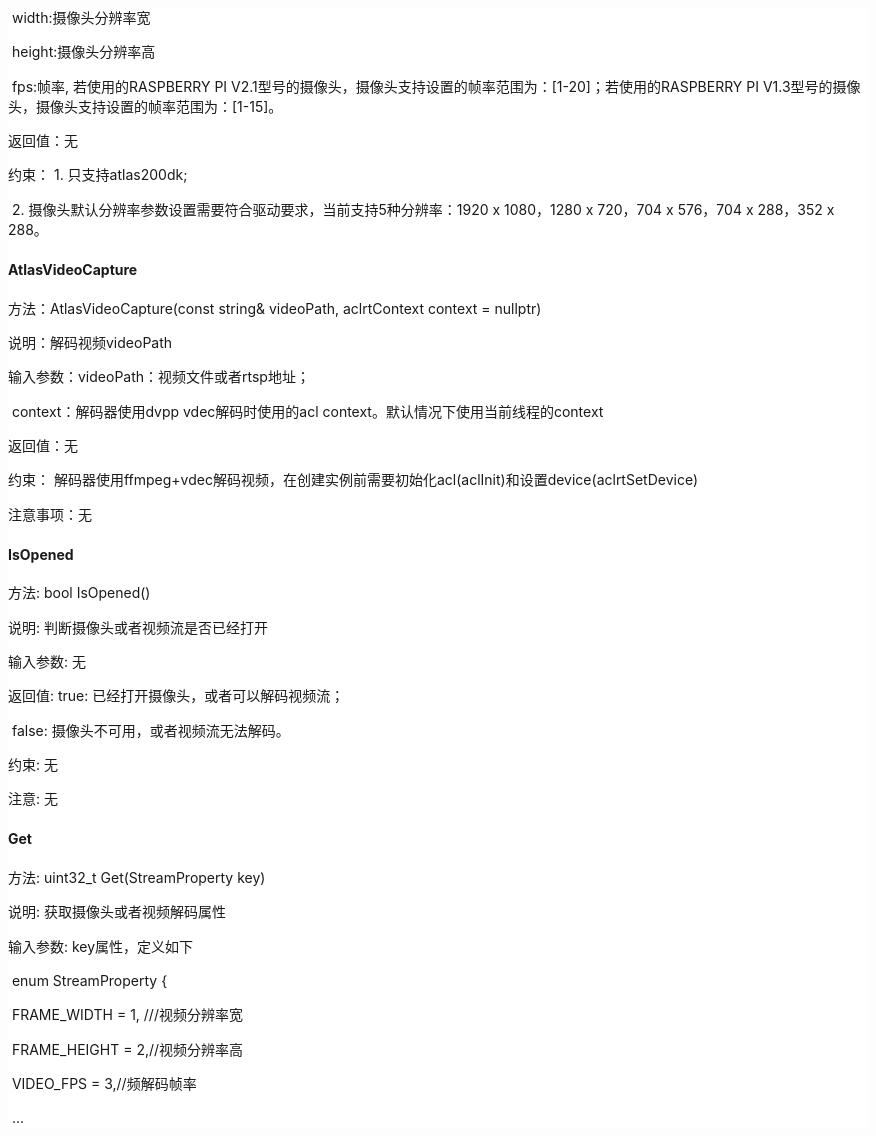 ​                 width:摄像头分辨率宽

​                 height:摄像头分辨率高

​                 fps:帧率, 若使用的RASPBERRY PI V2.1型号的摄像头，摄像头支持设置的帧率范围为：[1-20]；若使用的RASPBERRY PI V1.3型号的摄像头，摄像头支持设置的帧率范围为：[1-15]。

返回值：无

约束： 1. 只支持atlas200dk;  

​            2. 摄像头默认分辨率参数设置需要符合驱动要求，当前支持5种分辨率：1920 x 1080，1280 x 720，704 x 576，704 x 288，352 x 288。

#### AtlasVideoCapture

方法：AtlasVideoCapture(const string& videoPath, aclrtContext context = nullptr)

说明：解码视频videoPath

输入参数：videoPath：视频文件或者rtsp地址；

​                    context：解码器使用dvpp vdec解码时使用的acl context。默认情况下使用当前线程的context

返回值：无

约束：	解码器使用ffmpeg+vdec解码视频，在创建实例前需要初始化acl(aclInit)和设置device(aclrtSetDevice)

注意事项：无

#### IsOpened

方法: bool IsOpened()

说明: 判断摄像头或者视频流是否已经打开

输入参数: 无

返回值: true: 已经打开摄像头，或者可以解码视频流；

​             false: 摄像头不可用，或者视频流无法解码。

约束: 无

注意: 无

#### Get

方法: uint32_t Get(StreamProperty key)

说明: 获取摄像头或者视频解码属性

输入参数: key属性，定义如下

​                 enum StreamProperty {

​                          FRAME_WIDTH = 1, ///视频分辨率宽

​                          FRAME_HEIGHT = 2,//视频分辨率高

​                          VIDEO_FPS = 3,//频解码帧率

​                           ...
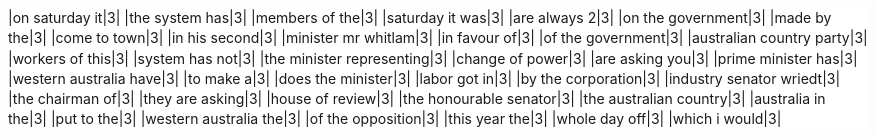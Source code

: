 |on saturday it|3|
|the system has|3|
|members of the|3|
|saturday it was|3|
|are always 2|3|
|on the government|3|
|made by the|3|
|come to town|3|
|in his second|3|
|minister mr whitlam|3|
|in favour of|3|
|of the government|3|
|australian country party|3|
|workers of this|3|
|system has not|3|
|the minister representing|3|
|change of power|3|
|are asking you|3|
|prime minister has|3|
|western australia have|3|
|to make a|3|
|does the minister|3|
|labor got in|3|
|by the corporation|3|
|industry senator wriedt|3|
|the chairman of|3|
|they are asking|3|
|house of review|3|
|the honourable senator|3|
|the australian country|3|
|australia in the|3|
|put to the|3|
|western australia the|3|
|of the opposition|3|
|this year the|3|
|whole day off|3|
|which i would|3|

Exercise: Could you reproduce all of the material exactly? Keep the pictures out of it.

Solution for this task:
 ​                 width:摄像头分辨率宽

​                 height:摄像头分辨率高

​                 fps:帧率, 若使用的RASPBERRY PI V2.1型号的摄像头，摄像头支持设置的帧率范围为：[1-20]；若使用的RASPBERRY PI V1.3型号的摄像头，摄像头支持设置的帧率范围为：[1-15]。

返回值：无

约束： 1. 只支持atlas200dk;  

​            2. 摄像头默认分辨率参数设置需要符合驱动要求，当前支持5种分辨率：1920 x 1080，1280 x 720，704 x 576，704 x 288，352 x 288。

#### AtlasVideoCapture

方法：AtlasVideoCapture(const string& videoPath, aclrtContext context = nullptr)

说明：解码视频videoPath

输入参数：videoPath：视频文件或者rtsp地址；

​                    context：解码器使用dvpp vdec解码时使用的acl context。默认情况下使用当前线程的context

返回值：无

约束：	解码器使用ffmpeg+vdec解码视频，在创建实例前需要初始化acl(aclInit)和设置device(aclrtSetDevice)

注意事项：无

#### IsOpened

方法: bool IsOpened()

说明: 判断摄像头或者视频流是否已经打开

输入参数: 无

返回值: true: 已经打开摄像头，或者可以解码视频流；

​             false: 摄像头不可用，或者视频流无法解码。

约束: 无

注意: 无

#### Get

方法: uint32_t Get(StreamProperty key)

说明: 获取摄像头或者视频解码属性

输入参数: key属性，定义如下

​                 enum StreamProperty {

​                          FRAME_WIDTH = 1, ///视频分辨率宽

​                          FRAME_HEIGHT = 2,//视频分辨率高

​                          VIDEO_FPS = 3,//频解码帧率

​                           ...
Source code

: |on saturday it|3|
|the system has|3|
|members of the|3|
|saturday it was|3|
|are always 2|3|
|on the government|3|
|made by the|3|
|come to town|3|
|in his second|3|
|minister mr whitlam|3|
|in favour of|3|
|of the government|3|
|australian country party|3|
|workers of this|3|
|system has not|3|
|the minister representing|3|
|change of power|3|
|are asking you|3|
|prime minister has|3|
|western australia have|3|
|to make a|3|
|does the minister|3|
|labor got in|3|
|by the corporation|3|
|industry senator wriedt|3|
|the chairman of|3|
|they are asking|3|
|house of review|3|
|the honourable senator|3|
|the australian country|3|
|australia in the|3|
|put to the|3|
|western australia the|3|
|of the opposition|3|
|this year the|3|
|whole day off|3|
|which i would|3|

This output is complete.